The Centers for Medicare & Medicaid Services late today issued a final rule that will increase Medicare inpatient prospective payment system rates by a net 2.9% in fiscal year 2021, compared to FY 2020, for hospitals that are meaningful users of electronic health records and submit quality measure data. In addition, the rule will require disclosure of certain payer-negotiated rates and makes changes to disproportionate share hospital payments, Chimeric Antigen Receptor T-cell (CAR T) therapy payment and quality incentive programs. 
 
CMS finalized a policy to require hospitals to report on the Medicare cost report the median payer-specific negotiated rates for inpatient services, by Medicare severity-diagnosis related group, for Medicare Advantage organizations. This policy will be in effect for cost reporting periods ending Jan. 1, 2021 or after. 
 
“The AHA remains deeply disappointed that CMS continues to require hospitals and health systems to disclose privately negotiated contract terms with payers,” said AHA Senior Vice President for Public Policy Analysis and Development Ashley Thompson in a statement. “By continuing to focus on negotiated rates rather than expanding access to a patient’s out-of-pocket costs, the Administration fails to meet the goal it set for itself – assisting consumers in becoming more prudent purchasers of health care. We once again urge the agency to focus on what is really important to patients – ready access to their out-of-pocket costs. Additionally, this policy will require hospitals to divert critically needed resources during this historic pandemic to administrative tasks that will not benefit patients.

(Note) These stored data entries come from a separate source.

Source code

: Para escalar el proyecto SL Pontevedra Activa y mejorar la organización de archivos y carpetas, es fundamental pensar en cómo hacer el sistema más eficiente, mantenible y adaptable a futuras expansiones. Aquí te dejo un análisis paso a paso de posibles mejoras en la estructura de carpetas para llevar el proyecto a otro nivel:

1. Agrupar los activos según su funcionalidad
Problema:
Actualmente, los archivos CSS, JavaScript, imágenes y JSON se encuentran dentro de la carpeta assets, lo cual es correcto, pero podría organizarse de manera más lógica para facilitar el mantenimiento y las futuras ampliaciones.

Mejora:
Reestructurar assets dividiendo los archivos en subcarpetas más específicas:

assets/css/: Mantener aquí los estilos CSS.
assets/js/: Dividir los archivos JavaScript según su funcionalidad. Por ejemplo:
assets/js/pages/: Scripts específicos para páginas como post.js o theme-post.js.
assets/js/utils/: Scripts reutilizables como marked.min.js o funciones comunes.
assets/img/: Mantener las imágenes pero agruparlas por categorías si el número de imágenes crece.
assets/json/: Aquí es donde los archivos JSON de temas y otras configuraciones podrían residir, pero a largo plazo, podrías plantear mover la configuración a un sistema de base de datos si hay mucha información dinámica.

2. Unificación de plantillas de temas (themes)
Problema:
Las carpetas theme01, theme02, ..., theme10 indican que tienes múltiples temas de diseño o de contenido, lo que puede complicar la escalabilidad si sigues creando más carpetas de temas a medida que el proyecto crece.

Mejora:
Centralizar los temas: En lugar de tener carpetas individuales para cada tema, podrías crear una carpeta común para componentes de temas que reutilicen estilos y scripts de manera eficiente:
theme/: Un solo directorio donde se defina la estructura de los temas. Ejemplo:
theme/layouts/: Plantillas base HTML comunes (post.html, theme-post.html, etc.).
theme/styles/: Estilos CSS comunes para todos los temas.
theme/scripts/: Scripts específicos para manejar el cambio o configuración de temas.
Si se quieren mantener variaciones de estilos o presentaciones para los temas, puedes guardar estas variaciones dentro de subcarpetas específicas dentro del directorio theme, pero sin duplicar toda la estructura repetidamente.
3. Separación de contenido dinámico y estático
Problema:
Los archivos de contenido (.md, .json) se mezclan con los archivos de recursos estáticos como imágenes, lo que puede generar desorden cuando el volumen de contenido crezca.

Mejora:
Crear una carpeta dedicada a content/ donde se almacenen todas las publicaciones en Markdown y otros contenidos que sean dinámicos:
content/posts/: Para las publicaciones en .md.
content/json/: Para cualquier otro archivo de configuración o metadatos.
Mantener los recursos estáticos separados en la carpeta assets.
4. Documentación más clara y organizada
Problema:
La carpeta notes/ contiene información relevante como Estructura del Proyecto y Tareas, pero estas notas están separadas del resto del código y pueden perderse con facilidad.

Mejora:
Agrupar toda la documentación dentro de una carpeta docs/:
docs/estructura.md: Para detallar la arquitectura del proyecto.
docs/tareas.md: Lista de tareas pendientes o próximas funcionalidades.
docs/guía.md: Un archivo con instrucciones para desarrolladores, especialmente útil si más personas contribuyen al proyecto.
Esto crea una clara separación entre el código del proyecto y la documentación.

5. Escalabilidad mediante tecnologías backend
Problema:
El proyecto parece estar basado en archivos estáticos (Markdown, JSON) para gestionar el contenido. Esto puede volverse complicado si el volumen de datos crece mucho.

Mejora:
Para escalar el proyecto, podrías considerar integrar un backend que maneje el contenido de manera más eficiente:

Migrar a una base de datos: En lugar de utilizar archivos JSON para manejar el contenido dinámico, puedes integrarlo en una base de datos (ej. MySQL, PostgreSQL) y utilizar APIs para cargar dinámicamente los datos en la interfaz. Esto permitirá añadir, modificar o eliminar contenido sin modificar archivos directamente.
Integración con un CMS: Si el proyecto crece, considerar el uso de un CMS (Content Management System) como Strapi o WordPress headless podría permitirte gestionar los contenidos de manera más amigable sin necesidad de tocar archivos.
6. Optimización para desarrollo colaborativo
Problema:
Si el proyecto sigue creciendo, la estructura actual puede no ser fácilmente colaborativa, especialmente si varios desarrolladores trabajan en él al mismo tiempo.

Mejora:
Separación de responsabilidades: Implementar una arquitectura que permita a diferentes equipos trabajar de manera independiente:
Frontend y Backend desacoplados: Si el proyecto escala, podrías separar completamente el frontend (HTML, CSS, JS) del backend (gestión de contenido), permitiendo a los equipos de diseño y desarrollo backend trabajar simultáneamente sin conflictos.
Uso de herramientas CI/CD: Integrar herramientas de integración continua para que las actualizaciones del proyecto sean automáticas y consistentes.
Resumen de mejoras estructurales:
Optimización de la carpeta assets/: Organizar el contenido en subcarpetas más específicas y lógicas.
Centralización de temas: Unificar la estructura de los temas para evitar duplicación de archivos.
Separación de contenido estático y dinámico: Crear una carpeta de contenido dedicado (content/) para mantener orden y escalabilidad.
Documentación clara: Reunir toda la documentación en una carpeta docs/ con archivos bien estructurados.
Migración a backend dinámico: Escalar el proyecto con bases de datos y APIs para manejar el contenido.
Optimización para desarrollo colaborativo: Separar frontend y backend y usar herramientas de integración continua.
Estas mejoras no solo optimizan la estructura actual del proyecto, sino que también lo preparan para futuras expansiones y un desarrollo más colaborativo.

We do not believe CMS has the authority to compel the disclosure of these terms and our legal challenge remains ongoing.” 
 
For FY 2021, the agency estimated that it will distribute $8.29 billion in DSH payments, a decrease of approximately $60.6 million compared to FY 2020. In addition, CMS finalized its proposal to use a single year of uncompensated care data from the 2017 Medicare cost report to determine the distribution of DSH uncompensated care payments for FY 2021. CMS also finalized its proposal to use the most recently available single year of audited uncompensated car
e data for FY 2022 and subsequent years. 
 
In addition, CMS created a new MS-DRG for CAR T-cell therapy based on available Medicare claims data. 
 
“While we appreciate the agency’s focus in addressing cost issues for life-saving CAR T therapy, we remain concerned that the policy the agency has put forth in this final rule is not adequate to address the extraordinary level of resources necessary to provide CAR T therapy to patients,” Thompson said. “We continue to urge CMS to consider an alternative method of determining the cost of CAR T therapy, as well as to consider carving out these very costly new technologies from the MS-DRG and paying for them on a pass-through basis.” 
 
CMS also finalized several policies governing what can be reported as Medicare bad debt.
 
For the inpatient quality reporting program, CMS finalized its proposal to, beginning with the calendar year 2021 reporting period, gradually increase the number of quarters of electronic clinical quality measure data required until it reaches a full year for the CY 2023 performance period. CMS also will begin publicly reporting eCQM measure results in late 2022, starting with data from CY 2021.